Je commence par chercher un chapeau parmi les boutiques visibles, je sais que j’en aurai besoin et vite, je ne veux pas attraper une grillade de la caboche. J’anticipe aussi quand je serai dans le sud, sur une plage….

Pas de chapeau sauf des casquettes, des trucs de sport. Je continue à chercher… puis j’aperçois des touristes sortir d’un étroit passage couvert entre deux commerces. Un peu plus loin, une autre ouverture semblable. OK, le marché doit être là-dedans. J’entre.

C’est sombre comme le cul d’un ours. (juste pour dire que les photos du blog sont sans traitement ni recadrage, brutes de ma caméra. Je ne peux les traiter avec mon mini laptop. Donc, quand je dis que c'est sombre, la caméra a compensé et tout parait plus clair que dans la réalité)
Un long corridor glauque, des néons intermittents, des portes de boutique en fer pour la plupart fermées, des caniveaux dégueulasses, des mouches… chuis dans quoi, moi là ?
Ha ! vl’à une boutique ouverte, une dame fait de la couture. Au mur, emballés dans des plastiques, des costumes de danse colorés, scintillants de perles et de paillettes. Plus loin, une autre dame repasse avec un fer antique. Là, un homme empile des caisses de je-sais-pas-quoi.
Mais y’a du monde qui travaille là !







Sur les murs, des tonnes de vieilles photos décolorées et d’articles de journaux jaunis relatant la longue vie du roi Bhumibol Adulyadej, dit Rama IX.
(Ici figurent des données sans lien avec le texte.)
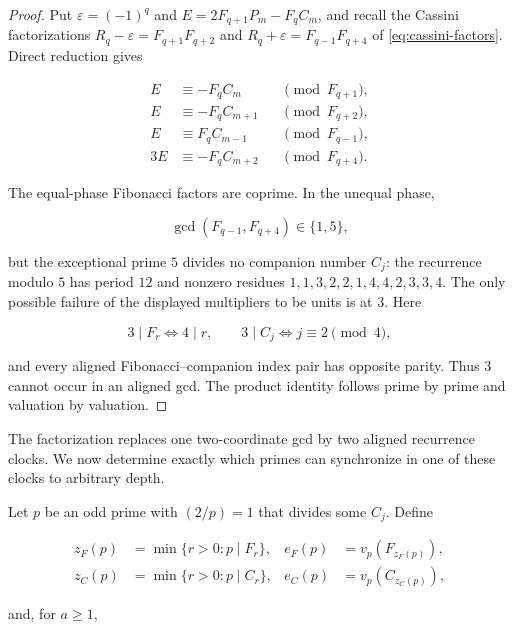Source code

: \begin{proof}
Put $\varepsilon=(-1)^q$ and
$E=2F_{q+1}P_m-F_qC_m$, and recall the Cassini factorizations
$R_q-\varepsilon=F_{q+1}F_{q+2}$ and $R_q+\varepsilon=F_{q-1}F_{q+4}$ of
\cref{eq:cassini-factors}. Direct reduction gives

\begin{equation}
\begin{aligned}
 E&\equiv-F_qC_m&&\pmod {F_{q+1}},\\
 E&\equiv-F_qC_{m+1}&&\pmod {F_{q+2}},\\
 E&\equiv F_qC_{m-1}&&\pmod {F_{q-1}},\\
 3E&\equiv-F_qC_{m+2}&&\pmod {F_{q+4}}.
\end{aligned}
\label{eq:local-companion-reductions}
\end{equation}

The equal-phase Fibonacci factors are coprime. In the unequal phase,

\[
 \gcd(F_{q-1},F_{q+4})\in\{1,5\},
\]

but the exceptional prime $5$ divides no companion number $C_j$: the
recurrence modulo $5$ has period $12$ and nonzero residues
$1,1,3,2,2,1,4,4,2,3,3,4$. The only possible failure of the displayed
multipliers to be units is at $3$. Here

\[
 3\mid F_r\Longleftrightarrow4\mid r,
 \qquad
 3\mid C_j\Longleftrightarrow j\equiv2\pmod4,
\]

and every aligned Fibonacci--companion index pair has opposite parity.
Thus $3$ cannot occur in an aligned gcd. The product identity follows prime
by prime and valuation by valuation.
\end{proof}

The factorization replaces one two-coordinate gcd by two aligned recurrence
clocks. We now determine exactly which primes can synchronize in one of
these clocks to arbitrary depth.

Let $p$ be an odd prime with $(2/p)=1$ that divides some $C_j$. Define

\begin{equation}
\begin{aligned}
 z_F(p)&=\min\{r>0:p\mid F_r\},
 &e_F(p)&=v_p(F_{z_F(p)}),\\
 z_C(p)&=\min\{r>0:p\mid C_r\},
 &e_C(p)&=v_p(C_{z_C(p)}),
\end{aligned}
\label{eq:local-ranks}
\end{equation}

and, for $a\geqslant1$,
Le corridor en croise un autre, puis un autre. C’est un labyrinthe chaud, humide, rempli d’objets hétéroclites sales, décatis qui s’antagonisent avec les marchandises neuves. Y’a des scooters aussi, c’est weird.
Un homme fait la sieste sur un lit de camp, entre des caisses de bois. Un petit garçon passe sous mon nez sur un vélo rose et s’arrête un peu plus loin. Un autre pleure dans un coin.
Mais y’a du monde qui vit là !

Des enfants vivent ici pendant que leurs parents travaillent.
Plus loin j’arrive dans un espace commun dont le centre est occupé par un grand comptoir où une femme cuisine pour les travailleurs de la place. Des bols de soupe pas toujours vides traînent un peu partout, même par terre. Beaucoup de chats très maigres somnolent d’un oeil. J’imagine que ce sont les chasseurs de vermine. Sur un mur, à deux pieds de mon nez, je vois une blatte aussi grande que la paume de ma main.

Mais y’a du monde qui mange là !





Avec des signes je demande à la cuisinière une photo, elle accepte et me sourit. Je me sens voleuse. Tout ça donne tellement à réfléchir sur la condition humaine.
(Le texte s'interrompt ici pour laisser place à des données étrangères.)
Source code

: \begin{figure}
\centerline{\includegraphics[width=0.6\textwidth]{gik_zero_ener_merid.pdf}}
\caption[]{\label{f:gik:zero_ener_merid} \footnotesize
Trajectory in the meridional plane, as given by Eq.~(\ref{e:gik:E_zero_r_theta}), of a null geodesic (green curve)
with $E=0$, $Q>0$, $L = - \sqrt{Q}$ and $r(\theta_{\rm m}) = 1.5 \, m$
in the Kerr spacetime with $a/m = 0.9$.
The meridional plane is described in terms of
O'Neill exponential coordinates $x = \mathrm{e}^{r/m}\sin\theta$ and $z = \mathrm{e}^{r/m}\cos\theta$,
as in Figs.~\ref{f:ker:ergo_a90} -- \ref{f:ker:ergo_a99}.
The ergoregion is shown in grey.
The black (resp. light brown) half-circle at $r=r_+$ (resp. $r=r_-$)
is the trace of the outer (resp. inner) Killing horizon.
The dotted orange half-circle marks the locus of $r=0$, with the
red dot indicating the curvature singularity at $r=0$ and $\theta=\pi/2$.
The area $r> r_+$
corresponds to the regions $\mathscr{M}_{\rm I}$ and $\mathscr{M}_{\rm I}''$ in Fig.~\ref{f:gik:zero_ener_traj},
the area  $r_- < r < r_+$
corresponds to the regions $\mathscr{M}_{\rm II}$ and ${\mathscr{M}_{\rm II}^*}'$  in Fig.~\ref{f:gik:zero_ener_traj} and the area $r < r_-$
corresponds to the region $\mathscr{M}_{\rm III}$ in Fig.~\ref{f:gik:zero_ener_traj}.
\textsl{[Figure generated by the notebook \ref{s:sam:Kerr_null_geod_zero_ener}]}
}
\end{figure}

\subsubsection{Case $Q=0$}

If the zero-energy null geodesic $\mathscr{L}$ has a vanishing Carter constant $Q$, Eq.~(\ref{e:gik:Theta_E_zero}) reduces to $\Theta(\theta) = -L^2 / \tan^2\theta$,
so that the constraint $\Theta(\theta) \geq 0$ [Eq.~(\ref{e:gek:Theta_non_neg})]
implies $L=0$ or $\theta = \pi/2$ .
Les rares personnes à qui j’ose humblement demander des photos acceptent. C’est beau et c’est triste. Je les remercie sans mots.
Je continue à explorer, à gauche, à droite, je reviens sur mes pas, je n’arrive pas à sortir de ce labyrinthe qui me fascine.


C’est finalement dans ce même marché que je trouve mon beau bibi de paille, dans une boutique poussiéreuse débordant de chapeaux empilés jusqu’au plafond comme des chips Pringles. Je fouille, je fouille, je désempile sous le regard calme de la vieille femme derrière son comptoir.
Puis je le vois, avec son ruban noir, c’est un vrai coup de coeur. Je ne négocie pas, je paie le prix demandé. L'idée de marchander dans un lieu de misère il me semble que c'est crissement indécent.
Plus loin dans les entrailles du marché caverneux, j’achète aussi une paire de sandales tressées et un nouveau portefeuille en cuir.
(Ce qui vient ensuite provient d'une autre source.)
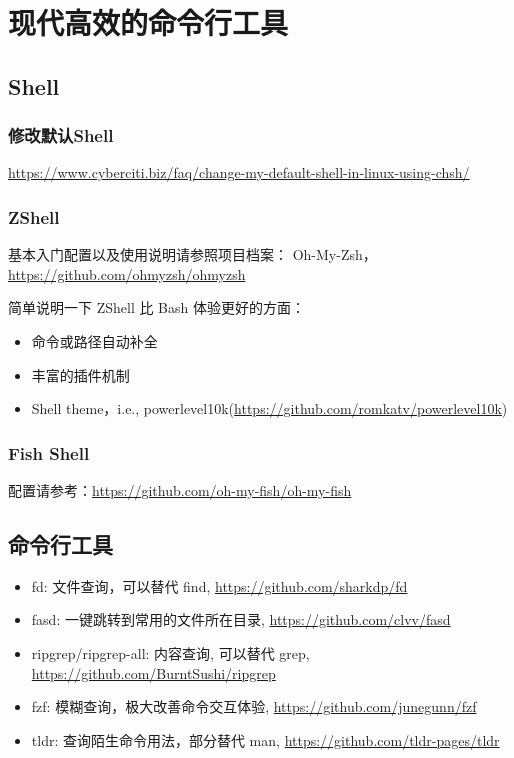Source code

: \chapter{现代高效的命令行工具}

\section{Shell}
\label{sec:shell}

\subsection{修改默认Shell}

\url{https://www.cyberciti.biz/faq/change-my-default-shell-in-linux-using-chsh/}


\subsection{ZShell}
\label{sec:zshell}

基本入门配置以及使用说明请参照项目档案： Oh-My-Zsh，\url{https://github.com/ohmyzsh/ohmyzsh}

简单说明一下 ZShell 比 Bash 体验更好的方面：
\begin{itemize}
\item 命令或路径自动补全
\item 丰富的插件机制
\item Shell theme，i.e., powerlevel10k(\url{https://github.com/romkatv/powerlevel10k})
\end{itemize}

\subsection{Fish Shell}
配置请参考：\url{https://github.com/oh-my-fish/oh-my-fish}

\section{命令行工具}

\begin{itemize}
\item fd: 文件查询，可以替代 find, \url{https://github.com/sharkdp/fd}
\item fasd: 一键跳转到常用的文件所在目录, \url{https://github.com/clvv/fasd}
\item ripgrep/ripgrep-all: 内容查询, 可以替代 grep, \url{https://github.com/BurntSushi/ripgrep}
\item fzf: 模糊查询，极大改善命令交互体验, \url{https://github.com/junegunn/fzf}
\item tldr: 查询陌生命令用法，部分替代 man, \url{https://github.com/tldr-pages/tldr}
\end{itemize}

\label{sec:tools}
Selfie pris plus tard. Mon beau p'tit chapeau de paille.

Très gentille dame qui vend des chaussures. Elle m'a mise en garde de surveiller mon sac contre les voleurs. Merci du conseil madame.

Je sors.
J’ai envie de pipi.
Je reprend la passerelle de la mort et entre dans un centre d’achat juste en face du marché Prutanam. C’est vaste, climatisé, hyper luxueux, sur plusieurs étages, ascenseurs, fontaines. Je marche en cherchant les toilettes. Dans les boutiques que je croise, j’aperçois des articles semblables à ceux vus dans le labyrinthe. Je vais voir les prix et c’est pas mal plus cher. Et je pense aux pauvres gens qui travaillent dans des conditions immondes de merde juste de l’autre bord de la rue, dont les produits sont vendus ici dans des boutiques chérantes… Eurk.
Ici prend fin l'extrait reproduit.